Assim como Andrielli, outras duas mães tiveram os laços maternos interrompidos por ações judiciais em Santa Catarina. Uma quarta mulher ouvida pelo Porta Catarinas quase perdeu o filho para uma suposta tentativa de adoção ilegal. Nenhuma delas tem uma condição de vida fácil. Mas todas lutam pela mesma causa: recuperar o direito de exercer a maternidade. A situação de vulnerabilidade de cada uma, seja pela circunstância de imigração, pobreza ou violência doméstica, é o que as une na história que vamos contar nesta reportagem.

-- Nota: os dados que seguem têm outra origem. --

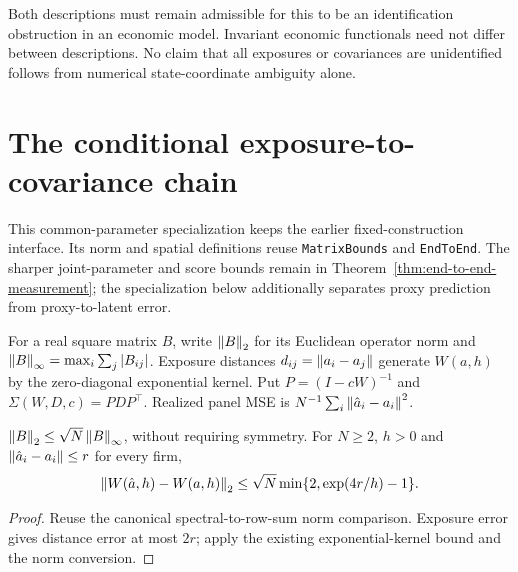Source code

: Both descriptions must remain admissible for this to be an identification
obstruction in an economic model. Invariant economic functionals need not differ
between descriptions. No claim that all exposures or covariances are
unidentified
follows from numerical state-coordinate ambiguity alone.

\section{The conditional exposure-to-covariance chain}\label{sec:bp-pipeline}

This common-parameter specialization keeps the earlier
fixed-construction interface.
Its norm and spatial definitions reuse \texttt{MatrixBounds} and
\texttt{EndToEnd}. The sharper joint-parameter and score bounds remain in
Theorem~\ref{thm:end-to-end-measurement}; the specialization below additionally
separates proxy prediction from proxy-to-latent error.

\begin{definition}\label{def:pipeline}
  \leanok
  For a real square matrix $B$, write $\left\lVert B\right\rVert_2$ for its Euclidean operator
  norm and $\left\lVert B\right\rVert_\infty=\max_i\sum_j\left\lvert B_{ij}\right\rvert$.
  Exposure distances $d_{ij}=\left\lVert a_i-a_j\right\rVert$ generate $W(a,h)$ by the
  zero-diagonal exponential kernel. Put $P=(I-cW)^{-1}$ and
  $\Sigma(W,D,c)=PDP^\top$. Realized panel MSE is
  $N^{-1}\sum_i\left\lVert\hat a_i-a_i\right\rVert^2$.
\end{definition}

\begin{lemma}\label{thm:pipeline-norm}
  \leanok
  $\left\lVert B\right\rVert_2\le\sqrt N\left\lVert B\right\rVert_\infty$, without requiring symmetry.
  For $N\ge2$, $h>0$ and $\left\lVert\hat a_i-a_i\right\rVert\le r$ for every firm,
  \[
    \left\lVert W(\hat a,h)-W(a,h)\right\rVert_2
    \le\sqrt N\min\{2,\exp(4r/h)-1\}.
  \]
\end{lemma}
\begin{proof}\leanok
  Reuse the canonical spectral-to-row-sum norm comparison. Exposure error
  gives distance error at most $2r$; apply the existing exponential-kernel
  bound and the norm conversion.
\end{proof}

No mesmo dia da audiência de Andrielli, a conselheira tutelar Juliana Vandresen Lobo — profissional que levou a bebê Suzi para o acolhimento institucional — falou pela primeira vez sobre o caso. “Houve informação do nascituro, sobre negligência e violação de direitos, e apliquei a medida, conforme cabe a mim na legislação. A criança sempre vai ser prioridade absoluta”, disse Lobo em uma reunião da Comissão de Defesa dos Direitos da Mulher e da Promoção da Igualdade de Gênero, na Câmara Municipal de Florianópolis.
Contando com a bebê Suzi, há 1.474 crianças e adolescentes acolhidos em Santa Catarina. Pelo menos 86,3% estão institucionalizados como ela, ou seja, vivendo em abrigos. Apenas 13,7% estão aos cuidados de famílias acolhedoras — que propiciam um lar provisório, procuram manter o vínculo da criança com a sua família de origem, mas não adotam.
O Sistema Nacional de Adoção e Acolhimento (SNA), do Conselho Nacional de Justiça (CNJ), revela que, dentre os acolhidos no estado, há 157 crianças e adolescentes disponíveis para adoção, sendo que 45 deles já estão vinculados a pretendentes. O sistema está público desde 2019 e as informações que citamos foram atualizadas no dia 14 de outubro.
Cruzando o número de acolhimentos com os dados populacionais do IBGE, é possível verificar que Santa Catarina tem a quarta maior taxa de crianças acolhidas em abrigos por 100 mil habitantes no país (20,1) e a maior taxa de pretendentes à adoção (37,7).